Something of a shift is taking place within the on-line marketing community, however. The U.K. and eight other countries, have signed up with the U.S. DMA’s e-mail preference service. In Lloyd’s view, operating a suppression file of this sort deals with the concerns of those ISPs and others.

But some commercial organizations are taking a longer- term perspective. “Opt-in is not the law,” says Bruce Robertson, e-commerce marketing manager for Cornhill Insurance, a major U.K. insurance provider and also a high volume direct mailer.

“But if it does change in a couple of years and you have got hundreds of thousands of addresses collected under opt-out, then you have a problem.”

Robertson believes that “there is definitely more sensitivity among consumers about receiving e-mail. With direct mail, you can immediately identify it and, if you are not interested, make a decision to throw it away without opening it.” As a marketer, Robertson only wants to communicate with people who are interested in the product in any case. Opt-in e-mail makes this easier to achieve.

Cornhill executives are now debating the question of how to capture e-mail addresses. At the moment, it is unlikely that multiple options will be offered to customers and prospects. “If we want to send news and views about the company generally, it doesn’t matter what product they were interested in,” Robertson says. “Even if they were only interested in motor insurance, we all know that once they have a policy with you, they are more likely to purchase from you as long as you provide a good service.”

Gaining permission to market through e-mail by offering an opt-in is therefore the simplest solution. In the context of data collection by third parties, however, the type and complexity of those permissions is growing. In addition to an overall opt-in, consumers are being asked to specify what type of companies they would like to be e-mailed by, even if they do not know exactly which companies will be using their data in the future.

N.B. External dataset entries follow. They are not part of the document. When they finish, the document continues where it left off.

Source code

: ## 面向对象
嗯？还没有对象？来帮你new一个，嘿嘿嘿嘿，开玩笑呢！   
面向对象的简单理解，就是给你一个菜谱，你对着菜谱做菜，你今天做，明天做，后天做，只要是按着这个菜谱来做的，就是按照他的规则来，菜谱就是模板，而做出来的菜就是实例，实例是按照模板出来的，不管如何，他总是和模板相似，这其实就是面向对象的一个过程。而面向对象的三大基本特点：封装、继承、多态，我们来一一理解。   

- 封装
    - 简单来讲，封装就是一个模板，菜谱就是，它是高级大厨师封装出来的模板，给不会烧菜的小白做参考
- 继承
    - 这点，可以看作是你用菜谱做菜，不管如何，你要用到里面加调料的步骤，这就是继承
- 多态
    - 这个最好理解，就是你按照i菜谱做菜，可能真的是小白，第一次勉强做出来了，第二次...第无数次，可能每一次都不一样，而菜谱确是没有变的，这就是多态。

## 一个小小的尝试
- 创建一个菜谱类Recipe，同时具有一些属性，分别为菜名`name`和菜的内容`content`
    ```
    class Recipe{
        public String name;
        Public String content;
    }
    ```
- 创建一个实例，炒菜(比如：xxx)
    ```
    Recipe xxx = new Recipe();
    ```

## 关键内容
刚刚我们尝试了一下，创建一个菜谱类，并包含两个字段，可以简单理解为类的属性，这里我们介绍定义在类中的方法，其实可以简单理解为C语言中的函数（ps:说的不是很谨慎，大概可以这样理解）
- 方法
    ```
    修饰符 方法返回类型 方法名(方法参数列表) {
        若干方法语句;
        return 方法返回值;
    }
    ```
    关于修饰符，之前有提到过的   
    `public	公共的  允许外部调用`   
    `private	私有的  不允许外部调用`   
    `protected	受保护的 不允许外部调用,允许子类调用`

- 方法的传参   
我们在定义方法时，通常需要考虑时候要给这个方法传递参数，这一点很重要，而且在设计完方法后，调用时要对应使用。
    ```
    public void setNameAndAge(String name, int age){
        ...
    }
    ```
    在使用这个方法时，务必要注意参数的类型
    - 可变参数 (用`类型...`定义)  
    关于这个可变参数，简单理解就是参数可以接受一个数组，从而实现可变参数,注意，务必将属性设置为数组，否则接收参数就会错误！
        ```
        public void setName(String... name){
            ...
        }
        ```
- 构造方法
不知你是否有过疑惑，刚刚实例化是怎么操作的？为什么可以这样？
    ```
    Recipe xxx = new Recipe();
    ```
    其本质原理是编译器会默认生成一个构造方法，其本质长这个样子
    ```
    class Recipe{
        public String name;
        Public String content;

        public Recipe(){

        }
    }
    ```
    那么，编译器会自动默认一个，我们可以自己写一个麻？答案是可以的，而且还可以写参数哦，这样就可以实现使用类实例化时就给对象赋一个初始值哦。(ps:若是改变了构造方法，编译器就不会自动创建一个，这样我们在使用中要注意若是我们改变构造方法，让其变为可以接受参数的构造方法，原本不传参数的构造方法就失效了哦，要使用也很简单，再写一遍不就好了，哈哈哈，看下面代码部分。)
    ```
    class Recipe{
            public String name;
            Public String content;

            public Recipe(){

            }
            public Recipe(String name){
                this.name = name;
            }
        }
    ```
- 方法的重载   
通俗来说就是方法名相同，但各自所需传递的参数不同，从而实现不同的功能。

“Our feeling is that the standard requirement is that people should knowingly give their permission, rather than relying on opt-out,” says Ivan Southall, director of The E-mail Bureau. His company operates the MyOffers.co.uk site, which offers entry into prize drawing in return for e-mail addresses and other data. It also runs ok-mail.co.uk, which acts as the e-mail registration pop-up on other companies’ Web sites.

“When you get e-mail, you can’t do anything other than download it,” Southall says. “If all you then get are unwanted ads, you will get fed up and response rates will go through the floor. As a fledgling industry, we are trying to establish standards as early as possible that people trust.”

It is in the gap between the practice and the regulations that the European DM trade bodies might be falling out of step with their members. While FEDMA tries to fend off the threat of opt-in as a point of principle, its members are offering it as a marketing badge of honor. The danger is that the legislators will see that opt-in is routinely being offered and decide it should be formalized.

At the DMA (U.K.), Lloyd is concerned that online marketers might not have realized the dangerous precedent they could be setting. “Once you use opt-in in one medium, it could bring down the whole pack of cards,” he says. Direct marketers might be happy to offer opt-in on e-mail addresses now. But if they had to re-acquire all their direct mail addresses in the same way, that attitude would soon change.